The 1970s, I think, was very much a time of revived styles. By the beginning of the decade, Swinging London’s obsession with off-beat Victoriana (Coldstream tunics, fairground typography and black basalt busts) transmogrified into a soft-focus, backlit Edwardiana— even if The Go-Between (1971) is, theoretically, set in 1900 and Laura Ashley set up her loom in 1953.
But hand-in-hand with 70s Edwardiana came the Twenties Revival— ‘Disco Deco’, actually as much to do with the American Depression of the 1930s as the Roaring Twenties. Bonnie and Clyde (1967) is an early example. And then there’s Biba, The Boyfriend (1971), Ralph Lauren’s rumoured designs for The Great Gatsby (1973), Penguin’s paperback covers for F. Scott Fitzgerald, The Sting (1973), Chinatown (1974), The Waltons (1974), Bugsy Malone (1976)— Alan Parker’s first feature film, released in the long, lost, hot summer of 1976— the Chicago Pizza Pie factory and Strikes 1926— a London hamburger joint decorated with sepia murals of the unemployed.

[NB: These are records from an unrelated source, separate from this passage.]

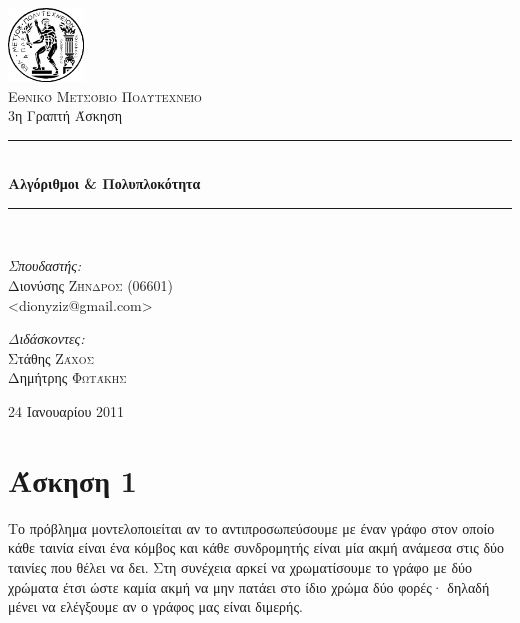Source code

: \documentclass[11pt,a4paper,oneside]{report}
\newcommand{\HRule}{\rule{\linewidth}{0.5mm}}
\begin{document}
\begin{titlepage}
\begin{center}

\includegraphics[width=0.15\textwidth]{Pyrforos3.png}\\[1cm]
\textsc{\LARGE Εθνικό Μετσόβιο Πολυτεχνείο}\\[1.5cm]

\Large{ 3η Γραπτή Άσκηση }\\[0.5cm]

\begin{doublespace}
\HRule \\[0.4cm]
{\huge \bfseries
Αλγόριθμοι \& Πολυπλοκότητα
}\\[0.4cm]
\end{doublespace}

\HRule \\[1.5cm]

\begin{minipage}{0.4\textwidth}
\begin{flushleft} \large
\emph{Σπουδαστής:} \\
Διονύσης \textsc{Ζήνδρος} (06601)\\
\textlatin{\textless dionyziz@gmail.com\textgreater}
\end{flushleft}
\end{minipage}
\begin{minipage}{0.4\textwidth}
\begin{flushright} \large
\emph{Διδάσκοντες:} \\
Στάθης \textsc{Ζάχος}\\
Δημήτρης \textsc{Φωτάκης}
\end{flushright}
\end{minipage}

\vfill

{\large 24 Ιανουαρίου 2011}
\end{center}
\end{titlepage}

\section*{Άσκηση 1}
Το πρόβλημα μοντελοποιείται αν το αντιπροσωπεύσουμε με έναν γράφο στον οποίο κάθε ταινία είναι ένα κόμβος και κάθε συνδρομητής είναι μία ακμή ανάμεσα στις δύο ταινίες που θέλει να δει. Στη συνέχεια αρκεί να χρωματίσουμε το γράφο με δύο χρώματα έτσι ώστε καμία ακμή να μην πατάει στο ίδιο χρώμα δύο φορές· δηλαδή μένει να ελέγξουμε αν ο γράφος μας είναι διμερής.
\end{document}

In the search for 'Disco Deco', I re-discovered the 70s wine bar look: exposed brickwork, bare floorboards, Thonet bentwood chairs, tea-dance palms, cast-iron twisty staircases painted white, and imagined soda fountains at the zinc-topped bar. And talking of soda fountains, 1970s SodaStream based its package design on the Prohibition-era ice-cream parlour, with dinky little bottles of pop in pressed glass, Deco graphics and a button you could press, actually not unlike Gatsby's "machine in the kitchen which could extract the juice of two hundred oranges in half an hour, if a little button was pressed two hundred times by a butler's thumb."
Which takes us to Bugsy Malone (1976)— as director Alan Parker himself described, "the work of a madman." It's truly bonkers. A British-made American gangster pastiche. Like The Untouchables, with Al Capone and Bugs Moran. Albeit a pastiche with children pretending to be grown-ups. For my ten-year-old self, this was the best thing in my life since Battle Comic. I mean, real pedal car Rolls-Royces! And real, working Splurge Machine Guns, which fired custard. I made my own Splurge Gun out of a cardboard box and a loo roll, filled it with soapy, foamy water (nicked from the kitchen cupboard) and sprayed my little sister, missing her by inches, leaving a huge wet, white splodge on the brick wall behind the garage. I hope it's still there.